■ **EXERCISE REQUIREMENTS**: Could you repeat all of the entries exactly, leaving out any pictures?

■ **RECORDS FOR THE TASK**:
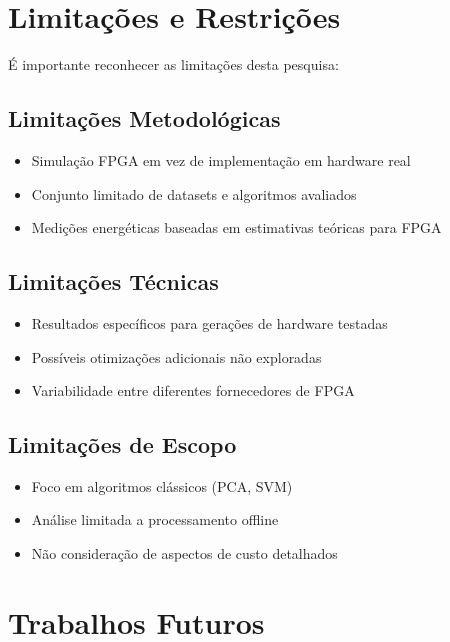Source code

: \section{Limitações e Restrições}\label{sec:limitacoes_finais}

É importante reconhecer as limitações desta pesquisa:

\subsection{Limitações Metodológicas}
\begin{itemize}
    \item Simulação FPGA em vez de implementação em hardware real
    \item Conjunto limitado de datasets e algoritmos avaliados
    \item Medições energéticas baseadas em estimativas teóricas para FPGA
\end{itemize}

\subsection{Limitações Técnicas}
\begin{itemize}
    \item Resultados específicos para gerações de hardware testadas
    \item Possíveis otimizações adicionais não exploradas
    \item Variabilidade entre diferentes fornecedores de FPGA
\end{itemize}

\subsection{Limitações de Escopo}
\begin{itemize}
    \item Foco em algoritmos clássicos (PCA, SVM)
    \item Análise limitada a processamento offline
    \item Não consideração de aspectos de custo detalhados
\end{itemize}

\section{Trabalhos Futuros}\label{sec:trabalhos_futuros_conclusao}

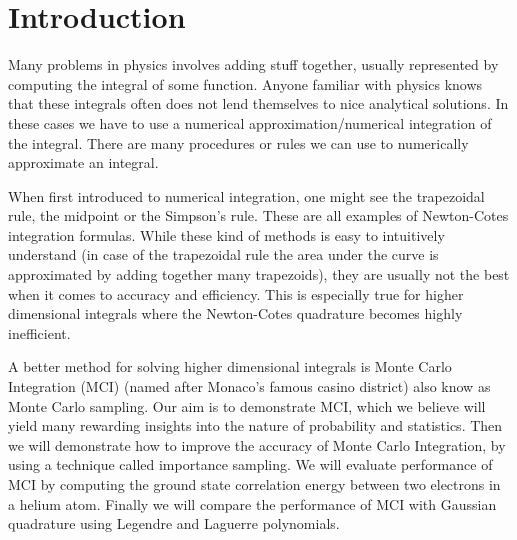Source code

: \section{Introduction}
Many problems in physics involves adding stuff together, usually represented by
computing the integral of some function. Anyone familiar with physics knows that
these integrals often does not lend themselves to nice analytical solutions. In
these cases we have to use a numerical approximation/numerical integration of the integral.  
There are many procedures or rules we can use to numerically approximate an
integral. 

When first introduced to numerical integration, one might see the trapezoidal
rule, the midpoint or the Simpson's rule. These are all examples of
Newton-Cotes integration formulas. While these kind of methods is easy to
intuitively understand (in case of the trapezoidal rule the area under the curve
is approximated by adding together many trapezoids), they are usually not the
best when it comes to accuracy and efficiency. This is especially true for
higher dimensional integrals where the Newton-Cotes quadrature becomes highly
inefficient. 

A better method for solving higher dimensional integrals is Monte Carlo
Integration (MCI) (named after Monaco's famous casino district) also know as
Monte Carlo sampling.  
Our aim is to demonstrate MCI, which we believe will yield
many rewarding insights into the nature of probability and statistics. Then we
will demonstrate how to improve the accuracy of Monte Carlo Integration, by
using a technique called importance sampling. We will evaluate
performance of MCI by computing the ground state correlation
energy between two electrons in a helium atom. Finally we will compare the
performance of MCI with Gaussian quadrature using Legendre and Laguerre
polynomials.   

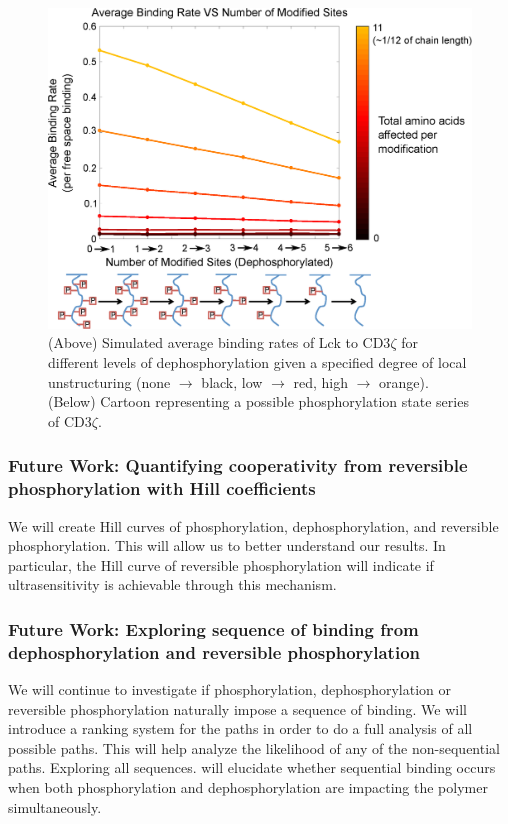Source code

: \documentclass[../../AdvancementSummary.tex]{subfiles}
\begin{document}
\begin{figure}[H]
	\begin{center}
		\includegraphics[width=0.8\linewidth]{ResultsFigures/CD3ZetaStiffeningMembraneOn/Dephosphorylation/AvgBindVSTotalModified5.eps}
		\caption{(Above) Simulated average binding rates of Lck to CD3$\zeta$ for different levels of dephosphorylation given a specified degree of local unstructuring (none $\rightarrow$ black, low $\rightarrow$ red, high $\rightarrow$ orange). (Below) Cartoon representing a possible phosphorylation state series of CD3$\zeta$.\label{fig: DephosMemOnCoop}}
	\end{center}
\end{figure}


\subsubsection{Future Work: Quantifying cooperativity from reversible phosphorylation with Hill coefficients}

We will create Hill curves of phosphorylation, dephosphorylation, and reversible phosphorylation. This will allow us to better understand our results. In particular, the Hill curve of reversible phosphorylation will indicate if ultrasensitivity is achievable through this mechanism. 

\subsubsection{Future Work: Exploring sequence of binding from dephosphorylation and reversible phosphorylation}

We will continue to investigate if phosphorylation, dephosphorylation or reversible phosphorylation naturally impose a sequence of binding. We will introduce a ranking system for the paths in order to do a full analysis of all possible paths. This will help analyze the likelihood of any of the non-sequential paths. Exploring all sequences. will elucidate whether sequential binding occurs when both phosphorylation and dephosphorylation are impacting the polymer simultaneously. 
\end{document}

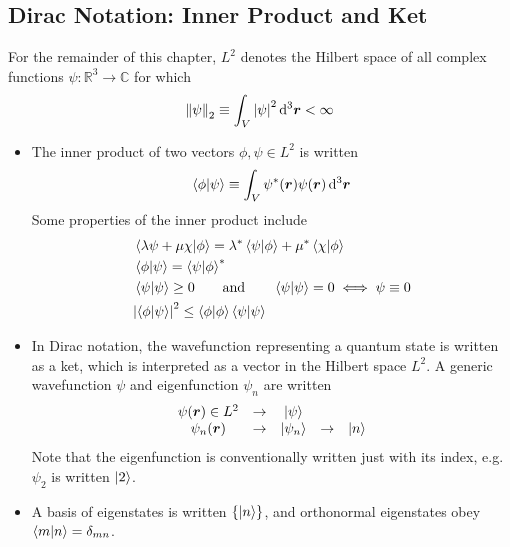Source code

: \documentclass[11pt, a4paper]{article}
\newcommand{\diff}{\mathop{}\!\mathrm{d}} %
\newcommand{\dr}{\diff^{3} \r}  %
\newcommand{\eqtext}[1]{\qquad \text{#1} \qquad}
\renewcommand{\vec}[1]{\bm{#1}}  %
\renewcommand{\r}{\vec{r}}  %
\newcommand{\p}{\psi}  %
\begin{document}
\subsection{Dirac Notation: Inner Product and Ket}
For the remainder of this chapter, $ L^{2} $ denotes the Hilbert space of all complex functions $ \psi : \mathbb{R}^{3} \to \mathbb{C} $ for which
\begin{equation*}
	\norm{\psi}_{2} \equiv \int_{V} \abs{\psi}^{2} \dr < \infty
\end{equation*}
\begin{itemize}
	\item The inner product of two vectors $ \phi, \psi \in L^{2} $ is written
	\begin{equation*}
		\braket{\phi}{\psi} \equiv \int_{V}\psi^{*}(\r)\psi(\r)\dr
	\end{equation*}
	Some properties of the inner product include
	\begin{align*}
		& \braket{\lambda \psi + \mu \chi}{\phi} = \lambda^{*} \braket{\psi}{\phi} + \mu^{*} \braket{\chi}{\phi}\\
		&\braket{\phi}{\psi} = \braket{\psi}{\phi}^{*}\\
		& \braket{\psi}{\psi} \geq 0 \eqtext{and} \braket{\psi}{\psi} = 0 \iff \psi \equiv 0 \\
		&\abs{\braket{\phi}{\psi}}^{2} \leq \braket{\phi}{\phi}\braket{\p}{\p}
	\end{align*}
	
	\item In Dirac notation, the wavefunction representing a quantum state is written as a ket, which is interpreted as a vector in the Hilbert space $ L^{2} $. A generic wavefunction $ \psi $ and eigenfunction $ \psi_{n} $ are written
	\begin{equation*}
		\begin{array}{ccccc}
			\psi(\r) \in L^{2} & \to & \ket{\p} & & \\
			\psi_{n}(\r) & \to  & \ket{\psi_{n}} & \to & \ket{n}\\
		\end{array}
	\end{equation*}
	Note that the eigenfunction is conventionally written just with its index, e.g. $ \psi_{2} $ is written $ \ket{2} $.
	
	\item A basis of eigenstates is written $ \{\ket{n}\} $, and orthonormal eigenstates obey $ \braket{m}{n} = \delta_{mn} $. 
		
\end{itemize}
\end{document}

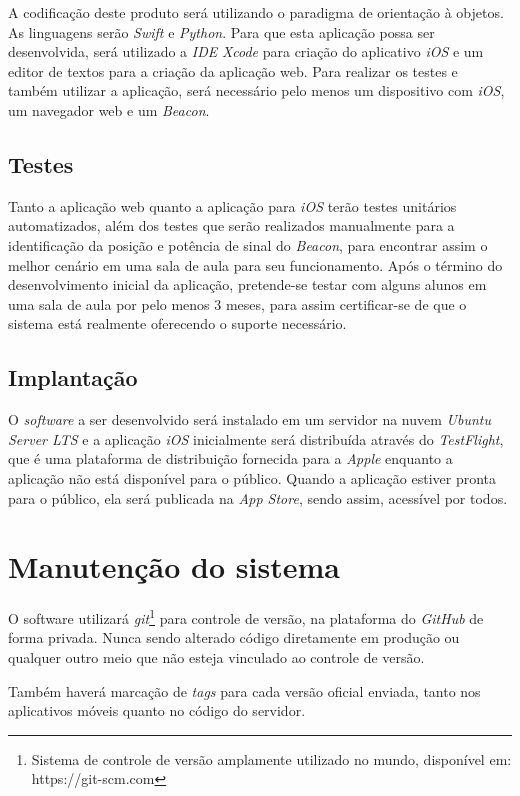 \documentclass[
	12pt,
	oneside,
	a4paper,
	english,
	brazil,
]{abntex2}
\begin{document}
A codificação deste produto será utilizando o paradigma de orientação à objetos. As linguagens serão \emph{Swift} e \emph{Python}. Para que esta aplicação possa ser desenvolvida, será utilizado a \emph{IDE} \emph{Xcode} para criação do aplicativo \emph{iOS} e um editor de textos para a criação da aplicação web. Para realizar os testes e também utilizar a aplicação, será necessário pelo menos um dispositivo com \emph{iOS}, um navegador web e um \emph{Beacon}.

\subsection{Testes}

Tanto a aplicação web quanto a aplicação para \emph{iOS} terão testes unitários automatizados, além dos testes que serão realizados manualmente para a identificação da posição e potência de sinal do \emph{Beacon}, para encontrar assim o melhor cenário em uma sala de aula para seu funcionamento. Após o término do desenvolvimento inicial da aplicação, pretende-se testar com alguns alunos em uma sala de aula por pelo menos 3 meses, para assim certificar-se de que o sistema está realmente oferecendo o suporte necessário.

\subsection{Implantação}

O \emph{software} a ser desenvolvido será instalado em um servidor na nuvem \emph{Ubuntu Server LTS} e a aplicação \emph{iOS} inicialmente será distribuída através do \emph{TestFlight}, que é uma plataforma de distribuição fornecida para a \emph{Apple} enquanto a aplicação não está disponível para o público. Quando a aplicação estiver pronta para o público, ela será publicada na \emph{App Store}, sendo assim, acessível por todos.

\section{Manutenção do sistema}

O software utilizará \emph{git}\footnote{Sistema de controle de versão amplamente utilizado no mundo, disponível em: https://git-scm.com} para controle de versão, na plataforma do \emph{GitHub} de forma privada. Nunca sendo alterado código diretamente em produção ou qualquer outro meio que não esteja vinculado ao controle de versão.

Também haverá marcação de \emph{tags} para cada versão oficial enviada, tanto nos aplicativos móveis quanto no código do servidor.
\end{document}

■ **EXERCISE RESULT**:
Source code

: \section{Limitações e Restrições}\label{sec:limitacoes_finais}

É importante reconhecer as limitações desta pesquisa:

\subsection{Limitações Metodológicas}
\begin{itemize}
    \item Simulação FPGA em vez de implementação em hardware real
    \item Conjunto limitado de datasets e algoritmos avaliados
    \item Medições energéticas baseadas em estimativas teóricas para FPGA
\end{itemize}

\subsection{Limitações Técnicas}
\begin{itemize}
    \item Resultados específicos para gerações de hardware testadas
    \item Possíveis otimizações adicionais não exploradas
    \item Variabilidade entre diferentes fornecedores de FPGA
\end{itemize}

\subsection{Limitações de Escopo}
\begin{itemize}
    \item Foco em algoritmos clássicos (PCA, SVM)
    \item Análise limitada a processamento offline
    \item Não consideração de aspectos de custo detalhados
\end{itemize}

\section{Trabalhos Futuros}\label{sec:trabalhos_futuros_conclusao}

Source code

: \section{Introduction}
Many problems in physics involves adding stuff together, usually represented by
computing the integral of some function. Anyone familiar with physics knows that
these integrals often does not lend themselves to nice analytical solutions. In
these cases we have to use a numerical approximation/numerical integration of the integral.  
There are many procedures or rules we can use to numerically approximate an
integral. 

When first introduced to numerical integration, one might see the trapezoidal
rule, the midpoint or the Simpson's rule. These are all examples of
Newton-Cotes integration formulas. While these kind of methods is easy to
intuitively understand (in case of the trapezoidal rule the area under the curve
is approximated by adding together many trapezoids), they are usually not the
best when it comes to accuracy and efficiency. This is especially true for
higher dimensional integrals where the Newton-Cotes quadrature becomes highly
inefficient. 

A better method for solving higher dimensional integrals is Monte Carlo
Integration (MCI) (named after Monaco's famous casino district) also know as
Monte Carlo sampling.  
Our aim is to demonstrate MCI, which we believe will yield
many rewarding insights into the nature of probability and statistics. Then we
will demonstrate how to improve the accuracy of Monte Carlo Integration, by
using a technique called importance sampling. We will evaluate
performance of MCI by computing the ground state correlation
energy between two electrons in a helium atom. Finally we will compare the
performance of MCI with Gaussian quadrature using Legendre and Laguerre
polynomials.   

Source code

: \documentclass[../../AdvancementSummary.tex]{subfiles}
\begin{document}
\begin{figure}[H]
	\begin{center}
		\includegraphics[width=0.8\linewidth]{ResultsFigures/CD3ZetaStiffeningMembraneOn/Dephosphorylation/AvgBindVSTotalModified5.eps}
		\caption{(Above) Simulated average binding rates of Lck to CD3$\zeta$ for different levels of dephosphorylation given a specified degree of local unstructuring (none $\rightarrow$ black, low $\rightarrow$ red, high $\rightarrow$ orange). (Below) Cartoon representing a possible phosphorylation state series of CD3$\zeta$.\label{fig: DephosMemOnCoop}}
	\end{center}
\end{figure}


\subsubsection{Future Work: Quantifying cooperativity from reversible phosphorylation with Hill coefficients}

We will create Hill curves of phosphorylation, dephosphorylation, and reversible phosphorylation. This will allow us to better understand our results. In particular, the Hill curve of reversible phosphorylation will indicate if ultrasensitivity is achievable through this mechanism. 

\subsubsection{Future Work: Exploring sequence of binding from dephosphorylation and reversible phosphorylation}

We will continue to investigate if phosphorylation, dephosphorylation or reversible phosphorylation naturally impose a sequence of binding. We will introduce a ranking system for the paths in order to do a full analysis of all possible paths. This will help analyze the likelihood of any of the non-sequential paths. Exploring all sequences. will elucidate whether sequential binding occurs when both phosphorylation and dephosphorylation are impacting the polymer simultaneously. 
\end{document}

Source code

: \documentclass[11pt, a4paper]{article}
\newcommand{\diff}{\mathop{}\!\mathrm{d}} %
\newcommand{\dr}{\diff^{3} \r}  %
\newcommand{\eqtext}[1]{\qquad \text{#1} \qquad}
\renewcommand{\vec}[1]{\bm{#1}}  %
\renewcommand{\r}{\vec{r}}  %
\newcommand{\p}{\psi}  %
\begin{document}
\subsection{Dirac Notation: Inner Product and Ket}
For the remainder of this chapter, $ L^{2} $ denotes the Hilbert space of all complex functions $ \psi : \mathbb{R}^{3} \to \mathbb{C} $ for which
\begin{equation*}
	\norm{\psi}_{2} \equiv \int_{V} \abs{\psi}^{2} \dr < \infty
\end{equation*}
\begin{itemize}
	\item The inner product of two vectors $ \phi, \psi \in L^{2} $ is written
	\begin{equation*}
		\braket{\phi}{\psi} \equiv \int_{V}\psi^{*}(\r)\psi(\r)\dr
	\end{equation*}
	Some properties of the inner product include
	\begin{align*}
		& \braket{\lambda \psi + \mu \chi}{\phi} = \lambda^{*} \braket{\psi}{\phi} + \mu^{*} \braket{\chi}{\phi}\\
		&\braket{\phi}{\psi} = \braket{\psi}{\phi}^{*}\\
		& \braket{\psi}{\psi} \geq 0 \eqtext{and} \braket{\psi}{\psi} = 0 \iff \psi \equiv 0 \\
		&\abs{\braket{\phi}{\psi}}^{2} \leq \braket{\phi}{\phi}\braket{\p}{\p}
	\end{align*}
	
	\item In Dirac notation, the wavefunction representing a quantum state is written as a ket, which is interpreted as a vector in the Hilbert space $ L^{2} $. A generic wavefunction $ \psi $ and eigenfunction $ \psi_{n} $ are written
	\begin{equation*}
		\begin{array}{ccccc}
			\psi(\r) \in L^{2} & \to & \ket{\p} & & \\
			\psi_{n}(\r) & \to  & \ket{\psi_{n}} & \to & \ket{n}\\
		\end{array}
	\end{equation*}
	Note that the eigenfunction is conventionally written just with its index, e.g. $ \psi_{2} $ is written $ \ket{2} $.
	
	\item A basis of eigenstates is written $ \{\ket{n}\} $, and orthonormal eigenstates obey $ \braket{m}{n} = \delta_{mn} $. 
		
\end{itemize}
\end{document}

 \documentclass[
	12pt,
	oneside,
	a4paper,
	english,
	brazil,
]{abntex2}
\begin{document}
A codificação deste produto será utilizando o paradigma de orientação à objetos. As linguagens serão \emph{Swift} e \emph{Python}. Para que esta aplicação possa ser desenvolvida, será utilizado a \emph{IDE} \emph{Xcode} para criação do aplicativo \emph{iOS} e um editor de textos para a criação da aplicação web. Para realizar os testes e também utilizar a aplicação, será necessário pelo menos um dispositivo com \emph{iOS}, um navegador web e um \emph{Beacon}.

\subsection{Testes}

Tanto a aplicação web quanto a aplicação para \emph{iOS} terão testes unitários automatizados, além dos testes que serão realizados manualmente para a identificação da posição e potência de sinal do \emph{Beacon}, para encontrar assim o melhor cenário em uma sala de aula para seu funcionamento. Após o término do desenvolvimento inicial da aplicação, pretende-se testar com alguns alunos em uma sala de aula por pelo menos 3 meses, para assim certificar-se de que o sistema está realmente oferecendo o suporte necessário.

\subsection{Implantação}

O \emph{software} a ser desenvolvido será instalado em um servidor na nuvem \emph{Ubuntu Server LTS} e a aplicação \emph{iOS} inicialmente será distribuída através do \emph{TestFlight}, que é uma plataforma de distribuição fornecida para a \emph{Apple} enquanto a aplicação não está disponível para o público. Quando a aplicação estiver pronta para o público, ela será publicada na \emph{App Store}, sendo assim, acessível por todos.

\section{Manutenção do sistema}

O software utilizará \emph{git}\footnote{Sistema de controle de versão amplamente utilizado no mundo, disponível em: https://git-scm.com} para controle de versão, na plataforma do \emph{GitHub} de forma privada. Nunca sendo alterado código diretamente em produção ou qualquer outro meio que não esteja vinculado ao controle de versão.

Também haverá marcação de \emph{tags} para cada versão oficial enviada, tanto nos aplicativos móveis quanto no código do servidor.
\end{document}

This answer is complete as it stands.